## What is being asked
Carry over every entry exactly as written, though not the pictures it contains.

Extracted records
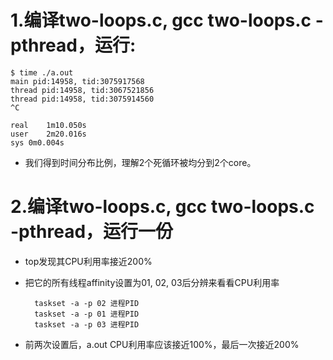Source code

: # 1.编译two-loops.c, gcc two-loops.c -pthread，运行:
    $ time ./a.out 
    main pid:14958, tid:3075917568
    thread pid:14958, tid:3067521856
    thread pid:14958, tid:3075914560
    ^C
    
    real	1m10.050s
    user	2m20.016s
    sys	0m0.004s
* 我们得到时间分布比例，理解2个死循环被均分到2个core。

# 2.编译two-loops.c, gcc two-loops.c -pthread，运行一份
* top发现其CPU利用率接近200%
* 把它的所有线程affinity设置为01, 02, 03后分辨来看看CPU利用率

        taskset -a -p 02 进程PID
        taskset -a -p 01 进程PID
        taskset -a -p 03 进程PID
* 前两次设置后，a.out CPU利用率应该接近100%，最后一次接近200%
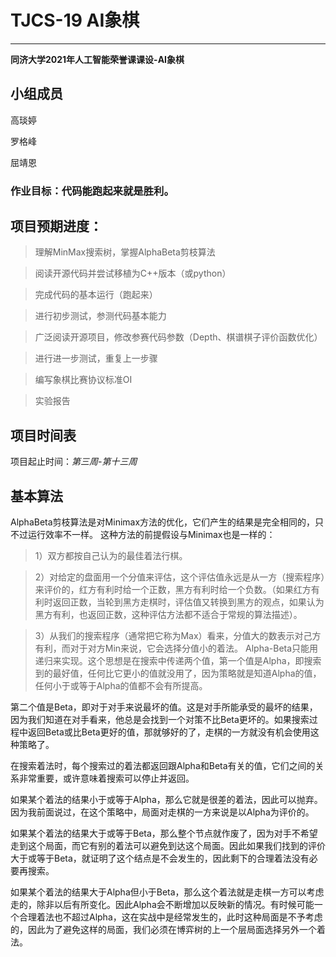 # **TJCS-19 AI象棋**
---
**同济大学2021年人工智能荣誉课课设-AI象棋**


## 小组成员


高琰婷

罗格峰

屈靖恩


### 作业目标：**代码能跑起来就是胜利。**


## 项目预期进度：

>理解MinMax搜索树，掌握AlphaBeta剪枝算法

>阅读开源代码并尝试移植为C++版本（或python）

>完成代码的基本运行（跑起来）

>进行初步测试，参测代码基本能力

>广泛阅读开源项目，修改参赛代码参数（Depth、棋谱棋子评价函数优化）

>进行进一步测试，重复上一步骤

>编写象棋比赛协议标准OI

>实验报告

## 项目时间表

项目起止时间：*第三周-第十三周*

## 基本算法

AlphaBeta剪枝算法是对Minimax方法的优化，它们产生的结果是完全相同的，只不过运行效率不一样。
这种方法的前提假设与Minimax也是一样的：

>1）双方都按自己认为的最佳着法行棋。

>2）对给定的盘面用一个分值来评估，这个评估值永远是从一方（搜索程序）来评价的，红方有利时给一个正数，黑方有利时给一个负数。（如果红方有利时返回正数，当轮到黑方走棋时，评估值又转换到黑方的观点，如果认为黑方有利，也返回正数，这种评估方法都不适合于常规的算法描述）。

>3）从我们的搜索程序（通常把它称为Max）看来，分值大的数表示对己方有利，而对于对方Min来说，它会选择分值小的着法。
Alpha-Beta只能用递归来实现。这个思想是在搜索中传递两个值，第一个值是Alpha，即搜索到的最好值，任何比它更小的值就没用了，因为策略就是知道Alpha的值，任何小于或等于Alpha的值都不会有所提高。

第二个值是Beta，即对于对手来说最坏的值。这是对手所能承受的最坏的结果，因为我们知道在对手看来，他总是会找到一个对策不比Beta更坏的。如果搜索过程中返回Beta或比Beta更好的值，那就够好的了，走棋的一方就没有机会使用这种策略了。

在搜索着法时，每个搜索过的着法都返回跟Alpha和Beta有关的值，它们之间的关系非常重要，或许意味着搜索可以停止并返回。

如果某个着法的结果小于或等于Alpha，那么它就是很差的着法，因此可以抛弃。因为我前面说过，在这个策略中，局面对走棋的一方来说是以Alpha为评价的。

如果某个着法的结果大于或等于Beta，那么整个节点就作废了，因为对手不希望走到这个局面，而它有别的着法可以避免到达这个局面。因此如果我们找到的评价大于或等于Beta，就证明了这个结点是不会发生的，因此剩下的合理着法没有必要再搜索。

如果某个着法的结果大于Alpha但小于Beta，那么这个着法就是走棋一方可以考虑走的，除非以后有所变化。因此Alpha会不断增加以反映新的情况。有时候可能一个合理着法也不超过Alpha，这在实战中是经常发生的，此时这种局面是不予考虑的，因此为了避免这样的局面，我们必须在博弈树的上一个层局面选择另外一个着法。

## Solved exercise
Source code

: # 1.编译two-loops.c, gcc two-loops.c -pthread，运行:
    $ time ./a.out 
    main pid:14958, tid:3075917568
    thread pid:14958, tid:3067521856
    thread pid:14958, tid:3075914560
    ^C
    
    real	1m10.050s
    user	2m20.016s
    sys	0m0.004s
* 我们得到时间分布比例，理解2个死循环被均分到2个core。

# 2.编译two-loops.c, gcc two-loops.c -pthread，运行一份
* top发现其CPU利用率接近200%
* 把它的所有线程affinity设置为01, 02, 03后分辨来看看CPU利用率

        taskset -a -p 02 进程PID
        taskset -a -p 01 进程PID
        taskset -a -p 03 进程PID
* 前两次设置后，a.out CPU利用率应该接近100%，最后一次接近200%
 # **TJCS-19 AI象棋**
---
**同济大学2021年人工智能荣誉课课设-AI象棋**


## 小组成员


高琰婷

罗格峰

屈靖恩


### 作业目标：**代码能跑起来就是胜利。**


## 项目预期进度：

>理解MinMax搜索树，掌握AlphaBeta剪枝算法

>阅读开源代码并尝试移植为C++版本（或python）

>完成代码的基本运行（跑起来）

>进行初步测试，参测代码基本能力

>广泛阅读开源项目，修改参赛代码参数（Depth、棋谱棋子评价函数优化）

>进行进一步测试，重复上一步骤

>编写象棋比赛协议标准OI

>实验报告

## 项目时间表

项目起止时间：*第三周-第十三周*

## 基本算法

AlphaBeta剪枝算法是对Minimax方法的优化，它们产生的结果是完全相同的，只不过运行效率不一样。
这种方法的前提假设与Minimax也是一样的：

>1）双方都按自己认为的最佳着法行棋。

>2）对给定的盘面用一个分值来评估，这个评估值永远是从一方（搜索程序）来评价的，红方有利时给一个正数，黑方有利时给一个负数。（如果红方有利时返回正数，当轮到黑方走棋时，评估值又转换到黑方的观点，如果认为黑方有利，也返回正数，这种评估方法都不适合于常规的算法描述）。

>3）从我们的搜索程序（通常把它称为Max）看来，分值大的数表示对己方有利，而对于对方Min来说，它会选择分值小的着法。
Alpha-Beta只能用递归来实现。这个思想是在搜索中传递两个值，第一个值是Alpha，即搜索到的最好值，任何比它更小的值就没用了，因为策略就是知道Alpha的值，任何小于或等于Alpha的值都不会有所提高。

第二个值是Beta，即对于对手来说最坏的值。这是对手所能承受的最坏的结果，因为我们知道在对手看来，他总是会找到一个对策不比Beta更坏的。如果搜索过程中返回Beta或比Beta更好的值，那就够好的了，走棋的一方就没有机会使用这种策略了。

在搜索着法时，每个搜索过的着法都返回跟Alpha和Beta有关的值，它们之间的关系非常重要，或许意味着搜索可以停止并返回。

如果某个着法的结果小于或等于Alpha，那么它就是很差的着法，因此可以抛弃。因为我前面说过，在这个策略中，局面对走棋的一方来说是以Alpha为评价的。

如果某个着法的结果大于或等于Beta，那么整个节点就作废了，因为对手不希望走到这个局面，而它有别的着法可以避免到达这个局面。因此如果我们找到的评价大于或等于Beta，就证明了这个结点是不会发生的，因此剩下的合理着法没有必要再搜索。

如果某个着法的结果大于Alpha但小于Beta，那么这个着法就是走棋一方可以考虑走的，除非以后有所变化。因此Alpha会不断增加以反映新的情况。有时候可能一个合理着法也不超过Alpha，这在实战中是经常发生的，此时这种局面是不予考虑的，因此为了避免这样的局面，我们必须在博弈树的上一个层局面选择另外一个着法。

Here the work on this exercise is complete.